Corbett's office is still figuring out who gets how much.

There may be additional payments to Pennsylvania and New Jersey towns from the Internal Revenue Service. The tax agency, which is distributing $25 million of the $137 million settlement, did not return messages seeking comment.

Silver, white, black

Since shortly after World War II, DuPont Co.'s annual survey of customers' favorite vehicle colors has tracked changing fashions - and, increasingly, the divergent tastes in the faster-growing countries that are displacing the United States as top auto markets.

From 2000 through 2007, silver was the most popular car color in the world's major markets, as if private tastes were converging in a global economy.

Silver still edges black as the most popular color, with each accounting for about a quarter of all auto paint, according to DuPont's 58th Global Automotive Color Popularity Report. (It was green in the 1990s, when the United States was the largest car market. Remember all those Saturns and Reliants?)
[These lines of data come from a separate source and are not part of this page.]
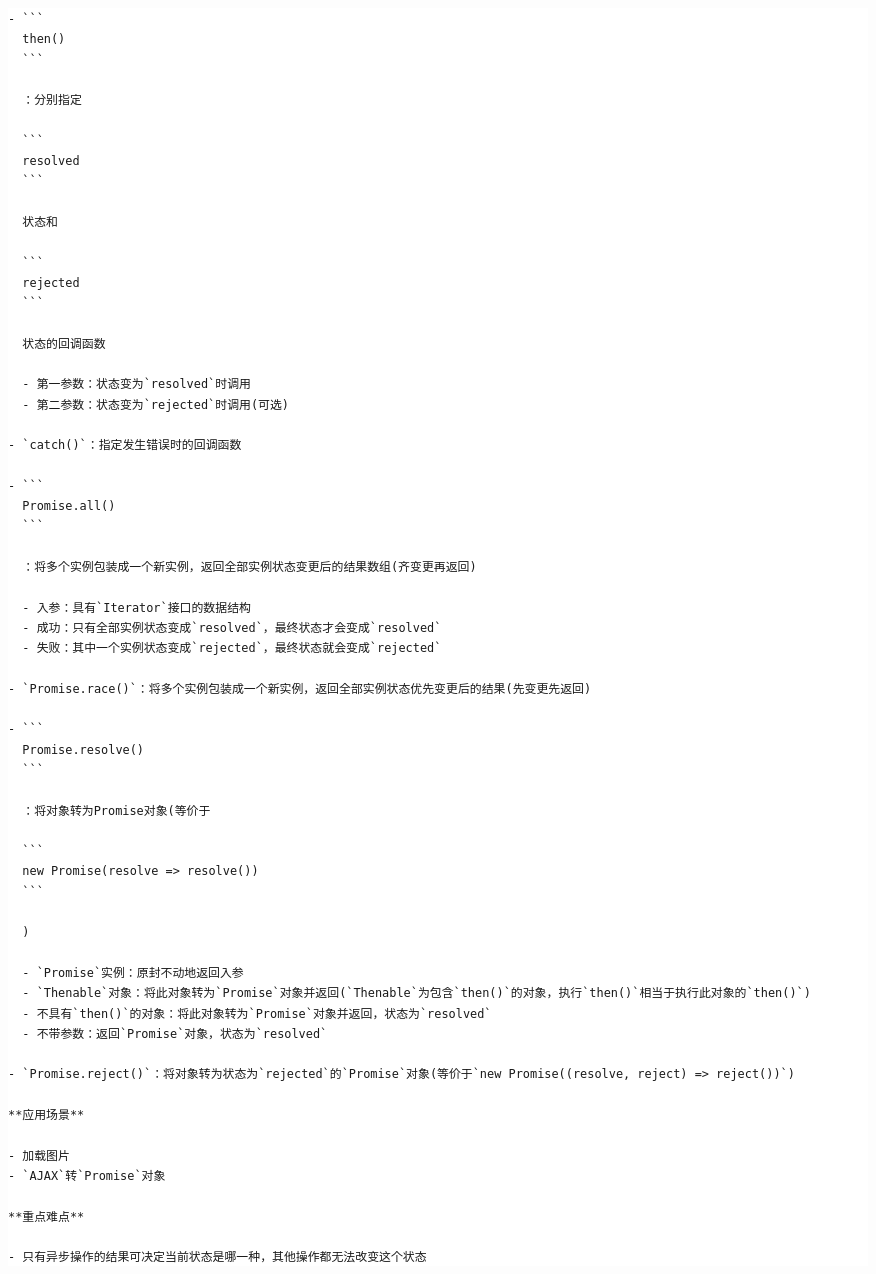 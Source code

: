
   ```
  - ```
    then()
    ```

    ：分别指定

    ```
    resolved
    ```

    状态和

    ```
    rejected
    ```

    状态的回调函数

    - 第一参数：状态变为`resolved`时调用
    - 第二参数：状态变为`rejected`时调用(可选)

  - `catch()`：指定发生错误时的回调函数

  - ```
    Promise.all()
    ```

    ：将多个实例包装成一个新实例，返回全部实例状态变更后的结果数组(齐变更再返回)

    - 入参：具有`Iterator`接口的数据结构
    - 成功：只有全部实例状态变成`resolved`，最终状态才会变成`resolved`
    - 失败：其中一个实例状态变成`rejected`，最终状态就会变成`rejected`

  - `Promise.race()`：将多个实例包装成一个新实例，返回全部实例状态优先变更后的结果(先变更先返回)

  - ```
    Promise.resolve()
    ```

    ：将对象转为Promise对象(等价于

    ```
    new Promise(resolve => resolve())
    ```

    )

    - `Promise`实例：原封不动地返回入参
    - `Thenable`对象：将此对象转为`Promise`对象并返回(`Thenable`为包含`then()`的对象，执行`then()`相当于执行此对象的`then()`)
    - 不具有`then()`的对象：将此对象转为`Promise`对象并返回，状态为`resolved`
    - 不带参数：返回`Promise`对象，状态为`resolved`

  - `Promise.reject()`：将对象转为状态为`rejected`的`Promise`对象(等价于`new Promise((resolve, reject) => reject())`)

**应用场景**

- 加载图片
- `AJAX`转`Promise`对象

**重点难点**

- 只有异步操作的结果可决定当前状态是哪一种，其他操作都无法改变这个状态
  ```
But since the financial crisis of 2007, world tastes have diverged:

For the last three years, silver has been replaced by white as the most popular U.S. car color. As private vehicle sales collapsed, white-painted business and government vehicles have had a growing share of American sales.
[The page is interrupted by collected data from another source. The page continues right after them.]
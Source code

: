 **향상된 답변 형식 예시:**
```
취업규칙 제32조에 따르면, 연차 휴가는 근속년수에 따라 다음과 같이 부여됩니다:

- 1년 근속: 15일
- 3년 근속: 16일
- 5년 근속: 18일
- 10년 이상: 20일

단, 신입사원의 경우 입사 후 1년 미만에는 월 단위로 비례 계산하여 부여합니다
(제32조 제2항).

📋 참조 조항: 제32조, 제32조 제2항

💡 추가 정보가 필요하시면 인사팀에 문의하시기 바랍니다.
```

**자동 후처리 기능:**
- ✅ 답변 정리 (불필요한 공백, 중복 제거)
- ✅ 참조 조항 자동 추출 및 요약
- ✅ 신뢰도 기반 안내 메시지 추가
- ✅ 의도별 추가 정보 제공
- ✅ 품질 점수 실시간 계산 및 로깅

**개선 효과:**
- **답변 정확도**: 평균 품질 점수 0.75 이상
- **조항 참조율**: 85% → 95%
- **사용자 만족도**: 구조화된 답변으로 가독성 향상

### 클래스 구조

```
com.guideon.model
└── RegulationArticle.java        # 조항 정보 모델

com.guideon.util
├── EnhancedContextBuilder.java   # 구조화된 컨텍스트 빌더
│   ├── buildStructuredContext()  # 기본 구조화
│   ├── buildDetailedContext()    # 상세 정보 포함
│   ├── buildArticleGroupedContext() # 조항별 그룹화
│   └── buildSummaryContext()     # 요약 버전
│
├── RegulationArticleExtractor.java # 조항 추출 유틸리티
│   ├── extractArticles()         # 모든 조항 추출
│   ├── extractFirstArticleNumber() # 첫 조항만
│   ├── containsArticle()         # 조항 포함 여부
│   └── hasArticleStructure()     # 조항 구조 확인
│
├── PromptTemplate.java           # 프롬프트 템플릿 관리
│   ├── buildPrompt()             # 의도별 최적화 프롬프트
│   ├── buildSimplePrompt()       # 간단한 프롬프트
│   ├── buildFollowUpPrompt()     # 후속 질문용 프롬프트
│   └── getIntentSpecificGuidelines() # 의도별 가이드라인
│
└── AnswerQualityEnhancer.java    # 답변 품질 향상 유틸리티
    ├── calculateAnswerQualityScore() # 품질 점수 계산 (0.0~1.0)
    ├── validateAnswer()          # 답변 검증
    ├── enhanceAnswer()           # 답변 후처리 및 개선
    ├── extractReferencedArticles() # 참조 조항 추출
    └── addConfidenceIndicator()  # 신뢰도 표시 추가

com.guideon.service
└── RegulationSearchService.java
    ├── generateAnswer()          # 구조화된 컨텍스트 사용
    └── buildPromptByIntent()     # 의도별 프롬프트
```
In Europe and Mexico, by contrast, the top color is now black, favored especially by businesspeople who need to look extra serious these days.
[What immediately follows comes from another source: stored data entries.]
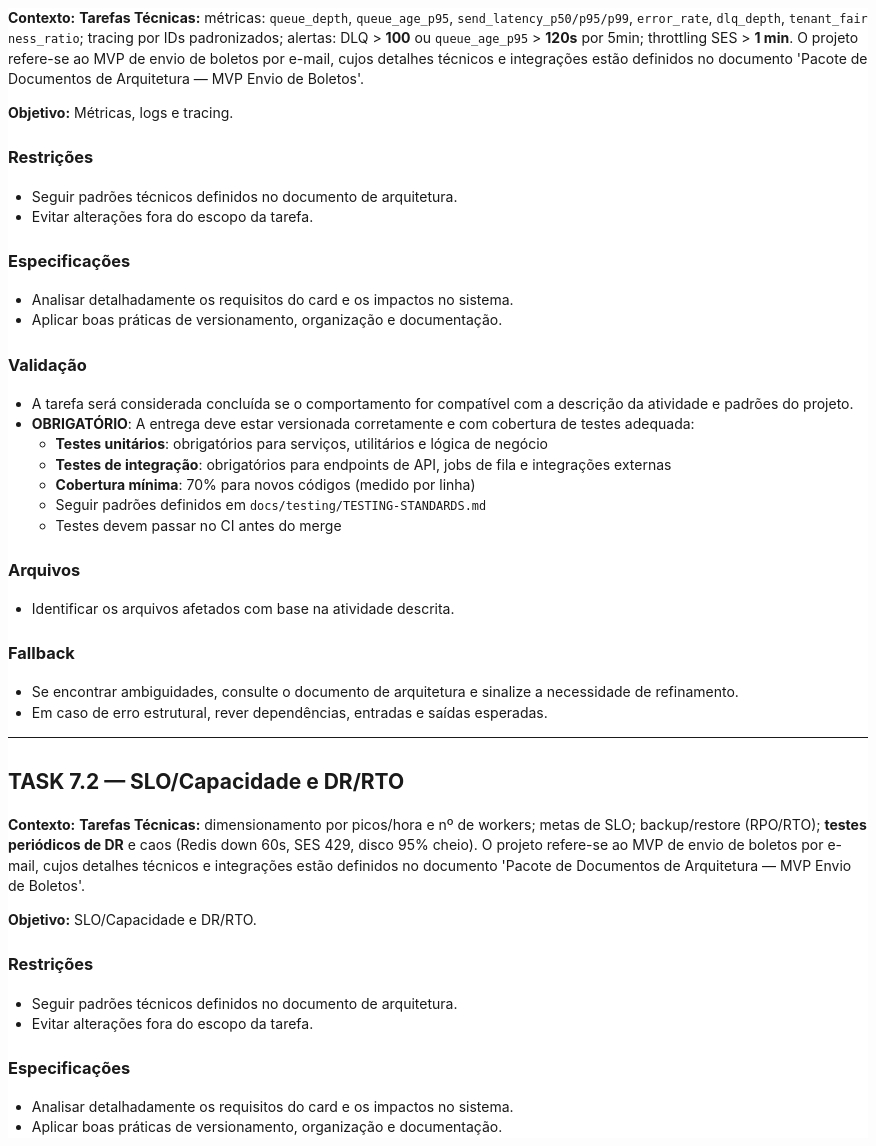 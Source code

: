 **Contexto:** **Tarefas Técnicas:** métricas: `queue_depth`, `queue_age_p95`, `send_latency_p50/p95/p99`, `error_rate`, `dlq_depth`, `tenant_fairness_ratio`; tracing por IDs padronizados; alertas: DLQ > **100** ou `queue_age_p95` > **120s** por 5min; throttling SES > **1 min**.   O projeto refere-se ao MVP de envio de boletos por e-mail, cujos detalhes técnicos e integrações estão definidos no documento 'Pacote de Documentos de Arquitetura — MVP Envio de Boletos'.

**Objetivo:** Métricas, logs e tracing.

### Restrições
- Seguir padrões técnicos definidos no documento de arquitetura.
- Evitar alterações fora do escopo da tarefa.

### Especificações
- Analisar detalhadamente os requisitos do card e os impactos no sistema.
- Aplicar boas práticas de versionamento, organização e documentação.

### Validação
- A tarefa será considerada concluída se o comportamento for compatível com a descrição da atividade e padrões do projeto.
- **OBRIGATÓRIO**: A entrega deve estar versionada corretamente e com cobertura de testes adequada:
  - **Testes unitários**: obrigatórios para serviços, utilitários e lógica de negócio
  - **Testes de integração**: obrigatórios para endpoints de API, jobs de fila e integrações externas
  - **Cobertura mínima**: 70% para novos códigos (medido por linha)
  - Seguir padrões definidos em `docs/testing/TESTING-STANDARDS.md`
  - Testes devem passar no CI antes do merge

### Arquivos
- Identificar os arquivos afetados com base na atividade descrita.

### Fallback
- Se encontrar ambiguidades, consulte o documento de arquitetura e sinalize a necessidade de refinamento.
- Em caso de erro estrutural, rever dependências, entradas e saídas esperadas.

---
## TASK 7.2 — SLO/Capacidade e DR/RTO

**Contexto:** **Tarefas Técnicas:** dimensionamento por picos/hora e nº de workers; metas de SLO; backup/restore (RPO/RTO); **testes periódicos de DR** e caos (Redis down 60s, SES 429, disco 95% cheio).   O projeto refere-se ao MVP de envio de boletos por e-mail, cujos detalhes técnicos e integrações estão definidos no documento 'Pacote de Documentos de Arquitetura — MVP Envio de Boletos'.

**Objetivo:** SLO/Capacidade e DR/RTO.

### Restrições
- Seguir padrões técnicos definidos no documento de arquitetura.
- Evitar alterações fora do escopo da tarefa.

### Especificações
- Analisar detalhadamente os requisitos do card e os impactos no sistema.
- Aplicar boas práticas de versionamento, organização e documentação.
In China, Brazil and South Korea, silver remains tops - as if the boom never ended - though black is rising fast in China. In Japan, India and South Africa, as in the United States, white is now No. 1, though pale purple is gaining in Japan.

PhillyDeals:

Making Restitution

Bank of America Corp.'s municipal bond bankers engaged in bid-rigging from 1998 through 2003, the government contends, and has agreed to pay millions in restitution to towns, school districts, counties, public transit agencies, and other local bodies it harmed. Bank of America will:

PAY ITS OLD CLIENTS

$67 million through attorneys general in 20 states, including Pennsylvania and New Jersey

$36 million through the Securities and Exchange Commission

$25 million through the Internal Revenue Service

$9 million through the Treasury Department's Office of the Comptroller of the Currency.

PAYMENTS GO TO

Governments and agencies, including these in the Philadelphia area*:

$2 million to Montgomery County

$1.1 million to the Downingtown Area School District

$331,000 to the New Jersey Transit Corp.

$321,000 to Chester County

$34,500 to the North Penn School District

$28,200 to the Millville School District

*According to Gov.-elect Tom Corbett, BofA may also pay a total of $4 million to Philadelphia, Philadelphia International Airport, the Philadelphia Parking Authority, SEPTA, and more than 100 other bank clients after his office determines losses and interest.